§ **Exercise brief**:
In the listing below, locate the lines bearing the word "Developer". Copy every one of them.

§ **Data for the task**:
+-------+

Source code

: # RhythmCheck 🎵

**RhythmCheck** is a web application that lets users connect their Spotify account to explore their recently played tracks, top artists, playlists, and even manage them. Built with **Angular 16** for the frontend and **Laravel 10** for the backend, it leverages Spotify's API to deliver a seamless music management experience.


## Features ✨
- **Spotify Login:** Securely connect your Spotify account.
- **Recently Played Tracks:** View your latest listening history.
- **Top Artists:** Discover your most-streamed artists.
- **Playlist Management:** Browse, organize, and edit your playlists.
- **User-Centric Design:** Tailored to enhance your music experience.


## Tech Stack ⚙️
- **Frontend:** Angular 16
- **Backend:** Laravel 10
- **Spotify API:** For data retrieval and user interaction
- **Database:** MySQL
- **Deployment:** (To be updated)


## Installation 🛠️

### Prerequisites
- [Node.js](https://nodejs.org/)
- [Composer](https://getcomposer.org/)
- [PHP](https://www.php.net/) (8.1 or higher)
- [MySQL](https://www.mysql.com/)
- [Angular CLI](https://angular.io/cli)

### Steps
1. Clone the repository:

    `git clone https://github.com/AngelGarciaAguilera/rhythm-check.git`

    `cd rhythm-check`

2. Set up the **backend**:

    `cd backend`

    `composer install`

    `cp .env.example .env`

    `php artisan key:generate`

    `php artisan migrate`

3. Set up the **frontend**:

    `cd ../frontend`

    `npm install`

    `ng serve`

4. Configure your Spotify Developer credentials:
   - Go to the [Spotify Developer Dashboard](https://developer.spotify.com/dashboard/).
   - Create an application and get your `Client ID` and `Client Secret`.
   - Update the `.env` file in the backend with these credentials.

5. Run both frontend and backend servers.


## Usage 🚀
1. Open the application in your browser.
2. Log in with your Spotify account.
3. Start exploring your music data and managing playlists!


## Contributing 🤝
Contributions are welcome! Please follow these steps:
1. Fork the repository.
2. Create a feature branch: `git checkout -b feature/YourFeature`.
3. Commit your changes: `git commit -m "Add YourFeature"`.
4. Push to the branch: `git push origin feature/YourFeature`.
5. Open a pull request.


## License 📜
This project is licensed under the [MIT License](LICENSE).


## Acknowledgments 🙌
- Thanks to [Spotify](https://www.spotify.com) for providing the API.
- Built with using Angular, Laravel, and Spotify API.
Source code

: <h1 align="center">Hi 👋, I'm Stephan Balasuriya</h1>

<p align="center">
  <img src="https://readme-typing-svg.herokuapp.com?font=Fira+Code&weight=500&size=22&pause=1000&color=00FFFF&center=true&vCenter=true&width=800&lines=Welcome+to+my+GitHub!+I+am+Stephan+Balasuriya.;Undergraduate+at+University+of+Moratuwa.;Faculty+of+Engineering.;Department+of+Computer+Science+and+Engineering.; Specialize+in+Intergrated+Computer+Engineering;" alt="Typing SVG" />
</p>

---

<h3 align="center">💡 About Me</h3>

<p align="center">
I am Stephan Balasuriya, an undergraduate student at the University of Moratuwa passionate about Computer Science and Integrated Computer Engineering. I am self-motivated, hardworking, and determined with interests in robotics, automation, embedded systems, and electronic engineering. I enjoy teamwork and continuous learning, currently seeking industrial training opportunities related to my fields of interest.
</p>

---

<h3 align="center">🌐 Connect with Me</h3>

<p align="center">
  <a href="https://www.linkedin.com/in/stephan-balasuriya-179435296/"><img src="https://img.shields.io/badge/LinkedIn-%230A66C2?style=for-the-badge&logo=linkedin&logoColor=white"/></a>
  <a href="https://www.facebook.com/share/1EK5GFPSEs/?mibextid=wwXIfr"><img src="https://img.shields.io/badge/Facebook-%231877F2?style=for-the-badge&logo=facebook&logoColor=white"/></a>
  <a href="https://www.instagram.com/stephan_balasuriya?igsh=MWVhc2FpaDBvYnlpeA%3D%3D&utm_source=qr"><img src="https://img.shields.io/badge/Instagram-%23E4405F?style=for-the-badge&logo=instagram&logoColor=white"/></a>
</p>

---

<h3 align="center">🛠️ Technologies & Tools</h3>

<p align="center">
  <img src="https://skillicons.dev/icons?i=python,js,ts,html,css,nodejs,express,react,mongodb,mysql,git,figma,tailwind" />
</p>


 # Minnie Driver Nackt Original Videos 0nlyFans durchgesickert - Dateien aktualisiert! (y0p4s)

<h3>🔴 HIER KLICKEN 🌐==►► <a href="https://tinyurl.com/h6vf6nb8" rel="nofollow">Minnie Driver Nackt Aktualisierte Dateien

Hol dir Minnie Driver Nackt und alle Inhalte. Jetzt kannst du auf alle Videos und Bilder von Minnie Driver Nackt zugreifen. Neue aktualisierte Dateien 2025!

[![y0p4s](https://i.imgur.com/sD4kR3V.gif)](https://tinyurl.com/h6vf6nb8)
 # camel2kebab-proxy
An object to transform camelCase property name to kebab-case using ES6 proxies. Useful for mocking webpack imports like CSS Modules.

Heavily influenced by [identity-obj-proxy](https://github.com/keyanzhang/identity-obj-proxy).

+-------+

§ **Solution for this problem**:
4. Configure your Spotify Developer credentials:
   - Go to the [Spotify Developer Dashboard](https://developer.spotify.com/dashboard/).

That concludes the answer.